To quantify these observations PA et al perform a series of least squares linear fits to the trends of 1st, …, 5th ranked masses against galactocentric distance. This is the second point of departure between my thinking and theirs. If you’re going to look at trends in quantiles you better use quantile regression (cf. anything by Roger Koenker [who’s a thoroughly nice guy, btw]). This avoids binning and gives the appropriate weighting to each datapoint: whereas least squares takes a (x-y)^2 distance, quantile regression takes an |x-y| absolute difference instead.

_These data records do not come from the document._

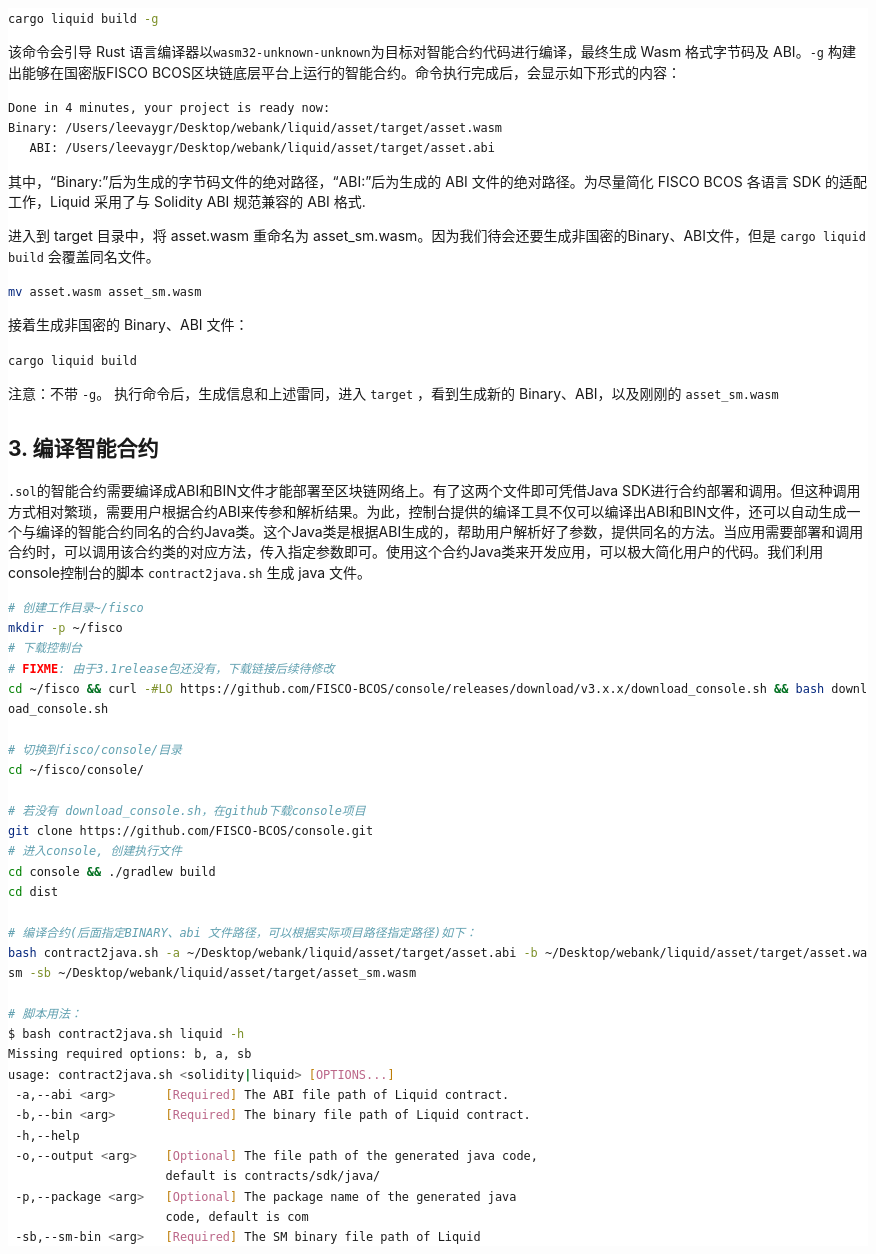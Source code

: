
 ```bash
cargo liquid build -g
```
该命令会引导 Rust 语言编译器以`wasm32-unknown-unknown`为目标对智能合约代码进行编译，最终生成 Wasm 格式字节码及 ABI。`-g` 构建出能够在国密版FISCO BCOS区块链底层平台上运行的智能合约。命令执行完成后，会显示如下形式的内容：

```
Done in 4 minutes, your project is ready now:
Binary: /Users/leevaygr/Desktop/webank/liquid/asset/target/asset.wasm
   ABI: /Users/leevaygr/Desktop/webank/liquid/asset/target/asset.abi
```
其中，“Binary:”后为生成的字节码文件的绝对路径，“ABI:”后为生成的 ABI 文件的绝对路径。为尽量简化 FISCO BCOS 各语言 SDK 的适配工作，Liquid 采用了与 Solidity ABI 规范兼容的 ABI 格式.

进入到 target 目录中，将 asset.wasm 重命名为 asset_sm.wasm。因为我们待会还要生成非国密的Binary、ABI文件，但是 `cargo liquid build` 会覆盖同名文件。
```bash
mv asset.wasm asset_sm.wasm
```

接着生成非国密的 Binary、ABI 文件：
```bash
cargo liquid build
```
注意：不带 `-g`。
执行命令后，生成信息和上述雷同，进入 `target` ，看到生成新的 Binary、ABI，以及刚刚的 `asset_sm.wasm`

## 3. 编译智能合约

``.sol``的智能合约需要编译成ABI和BIN文件才能部署至区块链网络上。有了这两个文件即可凭借Java SDK进行合约部署和调用。但这种调用方式相对繁琐，需要用户根据合约ABI来传参和解析结果。为此，控制台提供的编译工具不仅可以编译出ABI和BIN文件，还可以自动生成一个与编译的智能合约同名的合约Java类。这个Java类是根据ABI生成的，帮助用户解析好了参数，提供同名的方法。当应用需要部署和调用合约时，可以调用该合约类的对应方法，传入指定参数即可。使用这个合约Java类来开发应用，可以极大简化用户的代码。我们利用console控制台的脚本 `contract2java.sh` 生成 java 文件。

```bash
# 创建工作目录~/fisco
mkdir -p ~/fisco
# 下载控制台
# FIXME: 由于3.1release包还没有，下载链接后续待修改
cd ~/fisco && curl -#LO https://github.com/FISCO-BCOS/console/releases/download/v3.x.x/download_console.sh && bash download_console.sh

# 切换到fisco/console/目录
cd ~/fisco/console/

# 若没有 download_console.sh，在github下载console项目
git clone https://github.com/FISCO-BCOS/console.git
# 进入console, 创建执行文件
cd console && ./gradlew build
cd dist

# 编译合约(后面指定BINARY、abi 文件路径，可以根据实际项目路径指定路径)如下：
bash contract2java.sh -a ~/Desktop/webank/liquid/asset/target/asset.abi -b ~/Desktop/webank/liquid/asset/target/asset.wasm -sb ~/Desktop/webank/liquid/asset/target/asset_sm.wasm

# 脚本用法：
$ bash contract2java.sh liquid -h
Missing required options: b, a, sb
usage: contract2java.sh <solidity|liquid> [OPTIONS...]
 -a,--abi <arg>       [Required] The ABI file path of Liquid contract.
 -b,--bin <arg>       [Required] The binary file path of Liquid contract.
 -h,--help
 -o,--output <arg>    [Optional] The file path of the generated java code,
                      default is contracts/sdk/java/
 -p,--package <arg>   [Optional] The package name of the generated java
                      code, default is com
 -sb,--sm-bin <arg>   [Required] The SM binary file path of Liquid
```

In the figure below I show the results of a quantile regression applied to the data from JA et al. At each quantile value we fit an intercept and slope and plot the p-value of the slope significance (recovered by bootstrapping in the quantreg package for R). A significant slope has p < 0.05; while at p > 0.1 we’re probably just fitting noise. Reassuringly, given the amount of MC simulations JA et al did to verify their fitting significances we get relatively similar results: there does seem to be a highly significant change in the distribution of cluster masses around the intermediate quantiles (not the upper mass limit) in this dataset.
However, the JA et al. analysis is focussed entirely on what’s going on above the 0.7 quantile (5th most massive star out of 17). The point they neglect is that these results depend most sensitively on the reliability of our mass estimates and completeness of the sample at the low mass end! That is, there’s a lot riding on their assumption that 600 Msun is an appropriate completeness limit for this sample at all galactocentric distances. If we truncate our sample at slightly higher mass limits of 1000 Msun or 1500 Msun the significance of these results is not nearly as impressive (the lower panels of the above figure). True, part of the loss of significance goes with the reduction in sample size, but not all of it. The point is that with these power law distribution functions completeness and Malmquist-type biases are something to be very concerned with, even when we’re focussing on the distribution of the upper i-th ranked masses.
For this reason I really do wonder if JA et al might one day find themselves rueing the hubris of their couplet: “Pure stochastic star formation is thereby ruled out. We use this example to elucidate how naive analysis of data can lead to unphysical conclusions.” Hmmm...